Dapivirine concentrations in breast milk, blood plasma, and cervicovaginal fluid (CVF) samples were available at all seven time points for all 16 participants. After VR insertion, plasma dapivirine concentrations were detectable (greater than the lower limit of quantification [>LLOQ]) in all 16 participants at all time points, except for one participant with a plasma level <LLOQ at the 3-h-postinsertion time point. Dapivirine breast milk concentrations were >LLOQ in all 16 participants at all time points. After dapivirine VR insertion, dapivirine CVF concentrations were detectable in all participants at all time points during days 0, 1, 7, and 14; on day 16 (48 h after VR removal), CVF concentrations were <LLOQ in 5 (5/16, 31.25%) participants.

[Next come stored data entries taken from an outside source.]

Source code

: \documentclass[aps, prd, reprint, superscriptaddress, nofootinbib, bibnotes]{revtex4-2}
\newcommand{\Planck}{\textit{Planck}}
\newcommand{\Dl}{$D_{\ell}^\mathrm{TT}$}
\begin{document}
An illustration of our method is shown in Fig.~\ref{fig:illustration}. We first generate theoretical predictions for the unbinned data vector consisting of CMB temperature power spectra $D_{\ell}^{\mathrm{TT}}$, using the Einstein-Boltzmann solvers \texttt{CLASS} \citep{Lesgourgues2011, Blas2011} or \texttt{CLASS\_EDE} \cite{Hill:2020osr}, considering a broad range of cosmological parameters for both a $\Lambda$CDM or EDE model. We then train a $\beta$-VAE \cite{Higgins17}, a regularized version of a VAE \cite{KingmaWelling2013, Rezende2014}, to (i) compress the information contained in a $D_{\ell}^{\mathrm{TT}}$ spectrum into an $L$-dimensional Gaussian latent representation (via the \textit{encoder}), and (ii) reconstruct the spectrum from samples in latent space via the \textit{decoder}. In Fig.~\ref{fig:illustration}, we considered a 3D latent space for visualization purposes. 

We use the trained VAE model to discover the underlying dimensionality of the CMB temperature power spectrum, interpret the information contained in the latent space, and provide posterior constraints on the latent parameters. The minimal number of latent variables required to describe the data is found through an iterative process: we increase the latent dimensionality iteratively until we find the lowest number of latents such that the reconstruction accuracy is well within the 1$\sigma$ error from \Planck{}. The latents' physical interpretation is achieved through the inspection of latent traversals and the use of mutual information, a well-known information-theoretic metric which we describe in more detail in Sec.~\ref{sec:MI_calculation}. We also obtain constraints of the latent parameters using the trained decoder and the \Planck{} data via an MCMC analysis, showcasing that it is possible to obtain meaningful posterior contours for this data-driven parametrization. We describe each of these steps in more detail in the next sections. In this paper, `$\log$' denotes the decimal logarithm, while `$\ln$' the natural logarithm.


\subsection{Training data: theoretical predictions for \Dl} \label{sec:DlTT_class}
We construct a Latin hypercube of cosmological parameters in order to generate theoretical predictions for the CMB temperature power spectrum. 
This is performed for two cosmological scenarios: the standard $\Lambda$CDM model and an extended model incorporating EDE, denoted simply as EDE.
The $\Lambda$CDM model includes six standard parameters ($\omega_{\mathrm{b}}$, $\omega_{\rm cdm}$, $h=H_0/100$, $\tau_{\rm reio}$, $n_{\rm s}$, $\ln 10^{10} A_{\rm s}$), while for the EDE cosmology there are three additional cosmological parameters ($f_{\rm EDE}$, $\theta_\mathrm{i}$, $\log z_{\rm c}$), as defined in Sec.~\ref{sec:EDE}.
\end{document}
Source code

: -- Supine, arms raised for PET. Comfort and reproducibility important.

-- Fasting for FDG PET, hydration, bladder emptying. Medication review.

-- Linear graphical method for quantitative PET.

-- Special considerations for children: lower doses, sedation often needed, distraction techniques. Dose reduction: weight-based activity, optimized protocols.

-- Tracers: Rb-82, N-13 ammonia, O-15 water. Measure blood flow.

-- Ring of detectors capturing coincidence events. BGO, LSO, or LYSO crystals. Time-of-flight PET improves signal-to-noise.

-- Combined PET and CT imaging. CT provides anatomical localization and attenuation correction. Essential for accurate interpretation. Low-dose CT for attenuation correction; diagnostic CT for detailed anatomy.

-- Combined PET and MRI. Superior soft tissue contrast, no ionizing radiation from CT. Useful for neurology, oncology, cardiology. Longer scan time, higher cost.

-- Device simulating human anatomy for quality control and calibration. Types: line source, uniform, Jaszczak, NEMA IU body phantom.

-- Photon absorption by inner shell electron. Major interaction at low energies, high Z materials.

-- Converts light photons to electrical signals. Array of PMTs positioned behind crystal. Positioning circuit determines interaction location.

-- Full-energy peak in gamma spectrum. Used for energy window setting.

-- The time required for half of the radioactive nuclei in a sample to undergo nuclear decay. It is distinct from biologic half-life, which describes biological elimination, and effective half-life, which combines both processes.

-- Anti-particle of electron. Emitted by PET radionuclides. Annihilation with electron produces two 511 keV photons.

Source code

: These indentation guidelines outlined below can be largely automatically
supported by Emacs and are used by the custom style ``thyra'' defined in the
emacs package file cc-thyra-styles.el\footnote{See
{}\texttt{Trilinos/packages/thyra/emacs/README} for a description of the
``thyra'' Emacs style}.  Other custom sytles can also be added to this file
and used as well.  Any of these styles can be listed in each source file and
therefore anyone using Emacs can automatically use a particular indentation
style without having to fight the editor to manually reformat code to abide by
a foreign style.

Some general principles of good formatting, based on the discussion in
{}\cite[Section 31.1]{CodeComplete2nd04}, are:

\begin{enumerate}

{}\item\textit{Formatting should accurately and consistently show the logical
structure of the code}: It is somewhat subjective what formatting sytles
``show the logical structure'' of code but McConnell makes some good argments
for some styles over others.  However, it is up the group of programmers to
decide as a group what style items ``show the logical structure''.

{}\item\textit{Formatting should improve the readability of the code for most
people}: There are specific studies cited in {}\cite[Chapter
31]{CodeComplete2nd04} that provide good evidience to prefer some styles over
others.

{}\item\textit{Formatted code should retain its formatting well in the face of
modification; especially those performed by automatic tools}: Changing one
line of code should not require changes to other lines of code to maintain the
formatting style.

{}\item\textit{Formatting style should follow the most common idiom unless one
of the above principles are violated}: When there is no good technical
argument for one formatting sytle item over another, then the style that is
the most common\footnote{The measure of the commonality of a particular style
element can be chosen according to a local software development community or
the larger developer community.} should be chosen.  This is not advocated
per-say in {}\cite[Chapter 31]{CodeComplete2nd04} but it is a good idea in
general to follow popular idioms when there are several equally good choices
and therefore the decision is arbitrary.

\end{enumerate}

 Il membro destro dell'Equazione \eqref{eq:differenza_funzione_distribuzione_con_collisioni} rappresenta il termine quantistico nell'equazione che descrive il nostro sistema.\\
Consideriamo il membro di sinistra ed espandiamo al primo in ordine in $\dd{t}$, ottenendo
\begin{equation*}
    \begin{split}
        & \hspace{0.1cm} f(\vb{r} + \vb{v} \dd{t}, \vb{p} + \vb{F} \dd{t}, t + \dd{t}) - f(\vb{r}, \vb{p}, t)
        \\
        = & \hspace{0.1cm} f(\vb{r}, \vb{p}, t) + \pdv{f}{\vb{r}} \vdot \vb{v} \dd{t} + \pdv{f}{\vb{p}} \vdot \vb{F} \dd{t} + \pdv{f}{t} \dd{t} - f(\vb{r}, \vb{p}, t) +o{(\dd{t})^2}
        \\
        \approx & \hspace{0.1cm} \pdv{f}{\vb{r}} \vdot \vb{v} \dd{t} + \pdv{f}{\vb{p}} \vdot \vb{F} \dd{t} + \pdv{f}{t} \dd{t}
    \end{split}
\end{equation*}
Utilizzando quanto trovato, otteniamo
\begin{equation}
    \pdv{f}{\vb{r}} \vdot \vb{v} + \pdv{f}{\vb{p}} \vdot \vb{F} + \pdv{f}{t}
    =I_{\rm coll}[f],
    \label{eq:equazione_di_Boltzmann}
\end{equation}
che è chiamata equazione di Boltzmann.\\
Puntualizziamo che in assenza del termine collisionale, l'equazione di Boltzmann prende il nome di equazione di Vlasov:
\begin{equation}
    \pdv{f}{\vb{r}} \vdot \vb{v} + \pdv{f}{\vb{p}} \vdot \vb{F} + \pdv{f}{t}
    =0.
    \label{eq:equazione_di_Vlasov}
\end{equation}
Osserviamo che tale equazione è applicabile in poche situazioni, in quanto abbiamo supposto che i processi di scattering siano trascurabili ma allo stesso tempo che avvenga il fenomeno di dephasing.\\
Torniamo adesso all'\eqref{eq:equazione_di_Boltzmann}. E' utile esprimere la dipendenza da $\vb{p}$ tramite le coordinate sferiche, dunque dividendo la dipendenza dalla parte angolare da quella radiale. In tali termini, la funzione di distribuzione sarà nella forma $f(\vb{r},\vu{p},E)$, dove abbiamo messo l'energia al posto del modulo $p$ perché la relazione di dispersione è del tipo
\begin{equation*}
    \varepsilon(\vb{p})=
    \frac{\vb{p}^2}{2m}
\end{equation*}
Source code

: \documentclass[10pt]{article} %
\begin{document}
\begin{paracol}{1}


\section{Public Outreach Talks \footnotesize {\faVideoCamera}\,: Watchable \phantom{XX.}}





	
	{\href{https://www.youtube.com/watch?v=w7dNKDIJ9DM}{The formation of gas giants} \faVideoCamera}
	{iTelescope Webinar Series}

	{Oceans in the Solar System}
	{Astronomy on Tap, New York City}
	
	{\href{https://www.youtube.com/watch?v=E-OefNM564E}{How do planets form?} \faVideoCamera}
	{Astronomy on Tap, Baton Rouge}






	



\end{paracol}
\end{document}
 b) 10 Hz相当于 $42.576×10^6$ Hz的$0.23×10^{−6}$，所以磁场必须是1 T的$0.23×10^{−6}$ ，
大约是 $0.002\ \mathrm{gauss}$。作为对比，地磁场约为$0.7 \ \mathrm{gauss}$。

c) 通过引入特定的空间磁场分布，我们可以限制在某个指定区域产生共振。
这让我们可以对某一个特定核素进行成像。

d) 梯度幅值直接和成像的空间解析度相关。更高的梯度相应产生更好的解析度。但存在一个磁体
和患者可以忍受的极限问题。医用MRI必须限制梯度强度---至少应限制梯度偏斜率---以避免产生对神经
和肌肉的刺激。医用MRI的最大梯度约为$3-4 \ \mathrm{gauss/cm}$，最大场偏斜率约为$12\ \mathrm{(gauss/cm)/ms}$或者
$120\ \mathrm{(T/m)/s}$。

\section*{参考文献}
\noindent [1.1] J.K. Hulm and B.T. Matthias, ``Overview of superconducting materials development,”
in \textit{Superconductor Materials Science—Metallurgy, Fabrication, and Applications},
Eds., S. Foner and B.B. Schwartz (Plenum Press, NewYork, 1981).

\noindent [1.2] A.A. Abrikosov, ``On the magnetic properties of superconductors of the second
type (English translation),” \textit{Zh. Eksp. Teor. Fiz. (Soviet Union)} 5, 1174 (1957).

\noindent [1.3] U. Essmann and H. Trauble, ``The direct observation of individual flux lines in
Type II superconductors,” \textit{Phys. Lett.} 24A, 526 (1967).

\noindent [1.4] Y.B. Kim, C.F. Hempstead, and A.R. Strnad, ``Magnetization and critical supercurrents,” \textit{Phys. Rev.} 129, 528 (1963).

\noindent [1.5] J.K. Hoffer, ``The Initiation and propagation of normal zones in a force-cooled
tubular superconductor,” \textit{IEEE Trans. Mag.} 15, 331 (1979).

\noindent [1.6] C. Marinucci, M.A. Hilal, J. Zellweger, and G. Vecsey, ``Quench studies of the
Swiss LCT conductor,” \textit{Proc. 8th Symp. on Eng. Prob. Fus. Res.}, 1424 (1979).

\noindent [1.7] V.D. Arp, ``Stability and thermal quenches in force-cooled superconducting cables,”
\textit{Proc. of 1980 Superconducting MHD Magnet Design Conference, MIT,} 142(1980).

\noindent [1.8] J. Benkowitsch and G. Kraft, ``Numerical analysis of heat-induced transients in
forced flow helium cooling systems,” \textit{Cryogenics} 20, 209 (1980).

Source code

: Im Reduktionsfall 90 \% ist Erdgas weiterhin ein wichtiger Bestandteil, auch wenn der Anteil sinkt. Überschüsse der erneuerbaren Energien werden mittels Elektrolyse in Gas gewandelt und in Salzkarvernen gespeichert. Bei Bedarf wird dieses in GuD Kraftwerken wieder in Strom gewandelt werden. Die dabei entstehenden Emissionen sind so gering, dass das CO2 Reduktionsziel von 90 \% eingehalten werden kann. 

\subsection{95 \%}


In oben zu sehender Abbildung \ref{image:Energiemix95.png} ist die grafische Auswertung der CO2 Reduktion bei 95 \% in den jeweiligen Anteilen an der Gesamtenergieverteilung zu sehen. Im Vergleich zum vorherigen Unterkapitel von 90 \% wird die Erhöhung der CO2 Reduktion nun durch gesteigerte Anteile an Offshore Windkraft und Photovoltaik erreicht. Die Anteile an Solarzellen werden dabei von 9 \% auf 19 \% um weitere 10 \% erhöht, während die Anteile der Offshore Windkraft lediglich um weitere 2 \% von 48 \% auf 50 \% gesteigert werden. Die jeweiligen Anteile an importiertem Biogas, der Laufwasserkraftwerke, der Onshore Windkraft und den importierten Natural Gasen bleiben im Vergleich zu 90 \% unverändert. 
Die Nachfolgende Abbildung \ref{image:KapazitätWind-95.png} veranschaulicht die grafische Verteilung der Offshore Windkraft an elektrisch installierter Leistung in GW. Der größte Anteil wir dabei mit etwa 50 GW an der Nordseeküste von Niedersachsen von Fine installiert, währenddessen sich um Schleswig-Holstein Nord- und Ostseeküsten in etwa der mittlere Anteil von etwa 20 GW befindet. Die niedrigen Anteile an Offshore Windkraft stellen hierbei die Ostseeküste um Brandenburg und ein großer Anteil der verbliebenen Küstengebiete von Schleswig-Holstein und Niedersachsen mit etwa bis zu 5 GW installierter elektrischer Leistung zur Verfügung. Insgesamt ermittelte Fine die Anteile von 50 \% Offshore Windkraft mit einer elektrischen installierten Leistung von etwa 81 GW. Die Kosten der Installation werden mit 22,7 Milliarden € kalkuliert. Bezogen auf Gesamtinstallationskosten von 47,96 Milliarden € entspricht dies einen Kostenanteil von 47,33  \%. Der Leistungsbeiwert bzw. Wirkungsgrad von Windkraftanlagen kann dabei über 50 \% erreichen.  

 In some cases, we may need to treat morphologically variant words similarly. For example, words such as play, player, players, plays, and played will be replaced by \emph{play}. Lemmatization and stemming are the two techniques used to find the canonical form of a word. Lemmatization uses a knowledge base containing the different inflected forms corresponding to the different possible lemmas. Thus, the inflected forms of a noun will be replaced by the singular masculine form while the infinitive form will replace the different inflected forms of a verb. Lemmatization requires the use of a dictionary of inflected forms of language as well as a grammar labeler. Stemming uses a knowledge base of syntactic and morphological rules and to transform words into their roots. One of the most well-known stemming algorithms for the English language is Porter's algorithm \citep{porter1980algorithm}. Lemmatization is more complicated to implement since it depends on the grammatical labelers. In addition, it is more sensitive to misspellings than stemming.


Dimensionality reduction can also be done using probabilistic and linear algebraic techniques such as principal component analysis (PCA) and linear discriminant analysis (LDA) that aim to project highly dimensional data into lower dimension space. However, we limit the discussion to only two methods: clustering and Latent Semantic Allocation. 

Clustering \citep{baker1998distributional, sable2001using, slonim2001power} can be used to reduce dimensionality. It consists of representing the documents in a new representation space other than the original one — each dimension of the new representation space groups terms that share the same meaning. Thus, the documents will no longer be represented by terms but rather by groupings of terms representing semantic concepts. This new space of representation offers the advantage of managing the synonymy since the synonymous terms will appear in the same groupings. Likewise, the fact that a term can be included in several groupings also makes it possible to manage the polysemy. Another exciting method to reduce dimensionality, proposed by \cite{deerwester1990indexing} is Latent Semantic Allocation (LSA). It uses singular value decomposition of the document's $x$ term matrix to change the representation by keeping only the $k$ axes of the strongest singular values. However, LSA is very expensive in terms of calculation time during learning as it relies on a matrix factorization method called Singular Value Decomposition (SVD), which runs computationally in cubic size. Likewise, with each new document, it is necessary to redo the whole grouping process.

Table 2 provides a summary of PK parameters (maximum concentration [Cmax], time to maximum concentration [tmax], area under the concentration-time curve from 0 to 336 h [AUC0–336], and half-life [t1/2]) of dapivirine for plasma, milk, and CVF samples. Dapivirine breast milk concentrations increased rapidly during the 24 h following VR insertion. Peak dapivirine breast milk concentrations were achieved later than in plasma, at a median of 335.4 h (14 days) after ring insertion (tmax), with a median Cmax of 676.0 pg/ml, though not all peaks occurred on day 14. Following ring removal, dapivirine breast milk concentrations declined from a median concentration of 561.5 pg/ml on day 14 to 201.5 pg/ml on day 16 (i.e., 64% decline in 2 days).
TABLE 2.
Pharmacokinetic parameters for dapivirine in breast milk, blood plasma, and cervicovaginal fluid samples
| Parametera | Value for: |
|||
|---|---|---|---|---|
| Breast milk | Blood plasma | Breast milk/blood plasma ratio | Cervicovaginal fluid | |
| Cmax (pg/ml) | ||||
| Mean (SD) | 723.1 (317.1) | 330.8 (85.5) | 2.2 (1.0) | 49,566.9 (47,034.1) |
| Median | 676.0 | 327.0 | 2.0 | 36,245.0 |
| IQR | 443.0, 924.5 | 274.5, 378.0 | 1.5, 2.5 | 22,170.0, 58,435.0 |
| Min, max | 297.0, 1,420.0 | 199.0, 559.0 | 1.3, 5.1 | 4,540, 200,000 |
| tmax (h) | ||||
| Mean (SD) | 266.2 (105.8) | 212.8 (95.1) | 83.4 (102.5) | |
| Median | 335.4 | 172.0 | 24.8 | |
| IQR | 171.1, 339.0 | 169.0, 333.8 | 6.0, 168.6 | |
| Min, Max | 6.0, 358.3 | 6.0, 338.1 | 3.0, 340.2 | |
| AUC0–336 (pg · h/ml) | ||||
| Mean (SD) | 168,283.5 (68,318.0) | 95,778.6 (29,030.7) | 1.8 (0.6) | 8,227,682.7 (8,764,783.6) |
| Median | 152,604.9 | 93,717.7 | 1.7 | 5,555,367.1 |
| IQR | 119,122.5, 191,806.4 | 77,318.8, 106,607.9 | 1.4, 1.9 | 2,426,211.9, 9,331,004.4 |
| Min, max | 88,625.8, 324,138.0 | 59,402.3, 181,492.4 | 1.1, 3.8 | 1,145,204.1, 36,357,657.9 |
| t1/2 (h) | ||||
| Mean (SD) | 45.8 (28.9) | 42.2 (19.0) | 9.5 (4.7) | |
| Median | 39.0 | 35.2 | 7.8 | |
| IQR | 27.1, 53.4 | 29.8, 46.4 | 6.3, 12.3 | |
| Min, max | 18.9, 141.1 | 22.7, 93.4 | 3.6, 22.7 | |
IQR, interquartile range; min, minimum; max, maximum.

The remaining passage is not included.